* **DIRECTIONS FOR THIS TASK**
Pictures are to be left out, and every entry repeated exactly.

* **DATASET CONTENT**
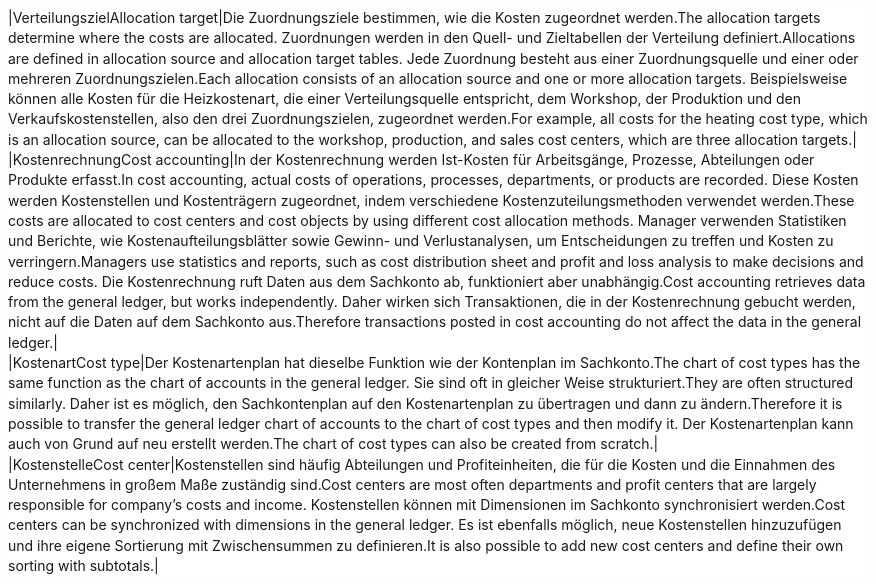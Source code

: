 |<span data-ttu-id="6ac0c-120">Verteilungsziel</span><span class="sxs-lookup"><span data-stu-id="6ac0c-120">Allocation target</span></span>|<span data-ttu-id="6ac0c-121">Die Zuordnungsziele bestimmen, wie die Kosten zugeordnet werden.</span><span class="sxs-lookup"><span data-stu-id="6ac0c-121">The allocation targets determine where the costs are allocated.</span></span> <span data-ttu-id="6ac0c-122">Zuordnungen werden in den Quell- und Zieltabellen der Verteilung definiert.</span><span class="sxs-lookup"><span data-stu-id="6ac0c-122">Allocations are defined in allocation source and allocation target tables.</span></span> <span data-ttu-id="6ac0c-123">Jede Zuordnung besteht aus einer Zuordnungsquelle und einer oder mehreren Zuordnungszielen.</span><span class="sxs-lookup"><span data-stu-id="6ac0c-123">Each allocation consists of an allocation source and one or more allocation targets.</span></span> <span data-ttu-id="6ac0c-124">Beispielsweise können alle Kosten für die Heizkostenart, die einer Verteilungsquelle entspricht, dem Workshop, der Produktion und den Verkaufskostenstellen, also den drei Zuordnungszielen, zugeordnet werden.</span><span class="sxs-lookup"><span data-stu-id="6ac0c-124">For example, all costs for the heating cost type, which is an allocation source, can be allocated to the workshop, production, and sales cost centers, which are three allocation targets.</span></span>|  
|<span data-ttu-id="6ac0c-125">Kostenrechnung</span><span class="sxs-lookup"><span data-stu-id="6ac0c-125">Cost accounting</span></span>|<span data-ttu-id="6ac0c-126">In der Kostenrechnung werden Ist-Kosten für Arbeitsgänge, Prozesse, Abteilungen oder Produkte erfasst.</span><span class="sxs-lookup"><span data-stu-id="6ac0c-126">In cost accounting, actual costs of operations, processes, departments, or products are recorded.</span></span> <span data-ttu-id="6ac0c-127">Diese Kosten werden Kostenstellen und Kostenträgern zugeordnet, indem verschiedene Kostenzuteilungsmethoden verwendet werden.</span><span class="sxs-lookup"><span data-stu-id="6ac0c-127">These costs are allocated to cost centers and cost objects by using different cost allocation methods.</span></span> <span data-ttu-id="6ac0c-128">Manager verwenden Statistiken und Berichte, wie Kostenaufteilungsblätter sowie Gewinn- und Verlustanalysen, um Entscheidungen zu treffen und Kosten zu verringern.</span><span class="sxs-lookup"><span data-stu-id="6ac0c-128">Managers use statistics and reports, such as cost distribution sheet and profit and loss analysis to make decisions and reduce costs.</span></span> <span data-ttu-id="6ac0c-129">Die Kostenrechnung ruft Daten aus dem Sachkonto ab, funktioniert aber unabhängig.</span><span class="sxs-lookup"><span data-stu-id="6ac0c-129">Cost accounting retrieves data from the general ledger, but works independently.</span></span> <span data-ttu-id="6ac0c-130">Daher wirken sich Transaktionen, die in der Kostenrechnung gebucht werden, nicht auf die Daten auf dem Sachkonto aus.</span><span class="sxs-lookup"><span data-stu-id="6ac0c-130">Therefore transactions posted in cost accounting do not affect the data in the general ledger.</span></span>|  
|<span data-ttu-id="6ac0c-131">Kostenart</span><span class="sxs-lookup"><span data-stu-id="6ac0c-131">Cost type</span></span>|<span data-ttu-id="6ac0c-132">Der Kostenartenplan hat dieselbe Funktion wie der Kontenplan im Sachkonto.</span><span class="sxs-lookup"><span data-stu-id="6ac0c-132">The chart of cost types has the same function as the chart of accounts in the general ledger.</span></span> <span data-ttu-id="6ac0c-133">Sie sind oft in gleicher Weise strukturiert.</span><span class="sxs-lookup"><span data-stu-id="6ac0c-133">They are often structured similarly.</span></span> <span data-ttu-id="6ac0c-134">Daher ist es möglich, den Sachkontenplan auf den Kostenartenplan zu übertragen und dann zu ändern.</span><span class="sxs-lookup"><span data-stu-id="6ac0c-134">Therefore it is possible to transfer the general ledger chart of accounts to the chart of cost types and then modify it.</span></span> <span data-ttu-id="6ac0c-135">Der Kostenartenplan kann auch von Grund auf neu erstellt werden.</span><span class="sxs-lookup"><span data-stu-id="6ac0c-135">The chart of cost types can also be created from scratch.</span></span>|  
|<span data-ttu-id="6ac0c-136">Kostenstelle</span><span class="sxs-lookup"><span data-stu-id="6ac0c-136">Cost center</span></span>|<span data-ttu-id="6ac0c-137">Kostenstellen sind häufig Abteilungen und Profiteinheiten, die für die Kosten und die Einnahmen des Unternehmens in großem Maße zuständig sind.</span><span class="sxs-lookup"><span data-stu-id="6ac0c-137">Cost centers are most often departments and profit centers that are largely responsible for company’s costs and income.</span></span> <span data-ttu-id="6ac0c-138">Kostenstellen können mit Dimensionen im Sachkonto synchronisiert werden.</span><span class="sxs-lookup"><span data-stu-id="6ac0c-138">Cost centers can be synchronized with dimensions in the general ledger.</span></span> <span data-ttu-id="6ac0c-139">Es ist ebenfalls möglich, neue Kostenstellen hinzuzufügen und ihre eigene Sortierung mit Zwischensummen zu definieren.</span><span class="sxs-lookup"><span data-stu-id="6ac0c-139">It is also possible to add new cost centers and define their own sorting with subtotals.</span></span>|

* **EXERCISE RESPONSE**
Source code

: |<span data-ttu-id="6ac0c-120">Verteilungsziel</span><span class="sxs-lookup"><span data-stu-id="6ac0c-120">Allocation target</span></span>|<span data-ttu-id="6ac0c-121">Die Zuordnungsziele bestimmen, wie die Kosten zugeordnet werden.</span><span class="sxs-lookup"><span data-stu-id="6ac0c-121">The allocation targets determine where the costs are allocated.</span></span> <span data-ttu-id="6ac0c-122">Zuordnungen werden in den Quell- und Zieltabellen der Verteilung definiert.</span><span class="sxs-lookup"><span data-stu-id="6ac0c-122">Allocations are defined in allocation source and allocation target tables.</span></span> <span data-ttu-id="6ac0c-123">Jede Zuordnung besteht aus einer Zuordnungsquelle und einer oder mehreren Zuordnungszielen.</span><span class="sxs-lookup"><span data-stu-id="6ac0c-123">Each allocation consists of an allocation source and one or more allocation targets.</span></span> <span data-ttu-id="6ac0c-124">Beispielsweise können alle Kosten für die Heizkostenart, die einer Verteilungsquelle entspricht, dem Workshop, der Produktion und den Verkaufskostenstellen, also den drei Zuordnungszielen, zugeordnet werden.</span><span class="sxs-lookup"><span data-stu-id="6ac0c-124">For example, all costs for the heating cost type, which is an allocation source, can be allocated to the workshop, production, and sales cost centers, which are three allocation targets.</span></span>|  
|<span data-ttu-id="6ac0c-125">Kostenrechnung</span><span class="sxs-lookup"><span data-stu-id="6ac0c-125">Cost accounting</span></span>|<span data-ttu-id="6ac0c-126">In der Kostenrechnung werden Ist-Kosten für Arbeitsgänge, Prozesse, Abteilungen oder Produkte erfasst.</span><span class="sxs-lookup"><span data-stu-id="6ac0c-126">In cost accounting, actual costs of operations, processes, departments, or products are recorded.</span></span> <span data-ttu-id="6ac0c-127">Diese Kosten werden Kostenstellen und Kostenträgern zugeordnet, indem verschiedene Kostenzuteilungsmethoden verwendet werden.</span><span class="sxs-lookup"><span data-stu-id="6ac0c-127">These costs are allocated to cost centers and cost objects by using different cost allocation methods.</span></span> <span data-ttu-id="6ac0c-128">Manager verwenden Statistiken und Berichte, wie Kostenaufteilungsblätter sowie Gewinn- und Verlustanalysen, um Entscheidungen zu treffen und Kosten zu verringern.</span><span class="sxs-lookup"><span data-stu-id="6ac0c-128">Managers use statistics and reports, such as cost distribution sheet and profit and loss analysis to make decisions and reduce costs.</span></span> <span data-ttu-id="6ac0c-129">Die Kostenrechnung ruft Daten aus dem Sachkonto ab, funktioniert aber unabhängig.</span><span class="sxs-lookup"><span data-stu-id="6ac0c-129">Cost accounting retrieves data from the general ledger, but works independently.</span></span> <span data-ttu-id="6ac0c-130">Daher wirken sich Transaktionen, die in der Kostenrechnung gebucht werden, nicht auf die Daten auf dem Sachkonto aus.</span><span class="sxs-lookup"><span data-stu-id="6ac0c-130">Therefore transactions posted in cost accounting do not affect the data in the general ledger.</span></span>|  
|<span data-ttu-id="6ac0c-131">Kostenart</span><span class="sxs-lookup"><span data-stu-id="6ac0c-131">Cost type</span></span>|<span data-ttu-id="6ac0c-132">Der Kostenartenplan hat dieselbe Funktion wie der Kontenplan im Sachkonto.</span><span class="sxs-lookup"><span data-stu-id="6ac0c-132">The chart of cost types has the same function as the chart of accounts in the general ledger.</span></span> <span data-ttu-id="6ac0c-133">Sie sind oft in gleicher Weise strukturiert.</span><span class="sxs-lookup"><span data-stu-id="6ac0c-133">They are often structured similarly.</span></span> <span data-ttu-id="6ac0c-134">Daher ist es möglich, den Sachkontenplan auf den Kostenartenplan zu übertragen und dann zu ändern.</span><span class="sxs-lookup"><span data-stu-id="6ac0c-134">Therefore it is possible to transfer the general ledger chart of accounts to the chart of cost types and then modify it.</span></span> <span data-ttu-id="6ac0c-135">Der Kostenartenplan kann auch von Grund auf neu erstellt werden.</span><span class="sxs-lookup"><span data-stu-id="6ac0c-135">The chart of cost types can also be created from scratch.</span></span>|  
|<span data-ttu-id="6ac0c-136">Kostenstelle</span><span class="sxs-lookup"><span data-stu-id="6ac0c-136">Cost center</span></span>|<span data-ttu-id="6ac0c-137">Kostenstellen sind häufig Abteilungen und Profiteinheiten, die für die Kosten und die Einnahmen des Unternehmens in großem Maße zuständig sind.</span><span class="sxs-lookup"><span data-stu-id="6ac0c-137">Cost centers are most often departments and profit centers that are largely responsible for company’s costs and income.</span></span> <span data-ttu-id="6ac0c-138">Kostenstellen können mit Dimensionen im Sachkonto synchronisiert werden.</span><span class="sxs-lookup"><span data-stu-id="6ac0c-138">Cost centers can be synchronized with dimensions in the general ledger.</span></span> <span data-ttu-id="6ac0c-139">Es ist ebenfalls möglich, neue Kostenstellen hinzuzufügen und ihre eigene Sortierung mit Zwischensummen zu definieren.</span><span class="sxs-lookup"><span data-stu-id="6ac0c-139">It is also possible to add new cost centers and define their own sorting with subtotals.</span></span>|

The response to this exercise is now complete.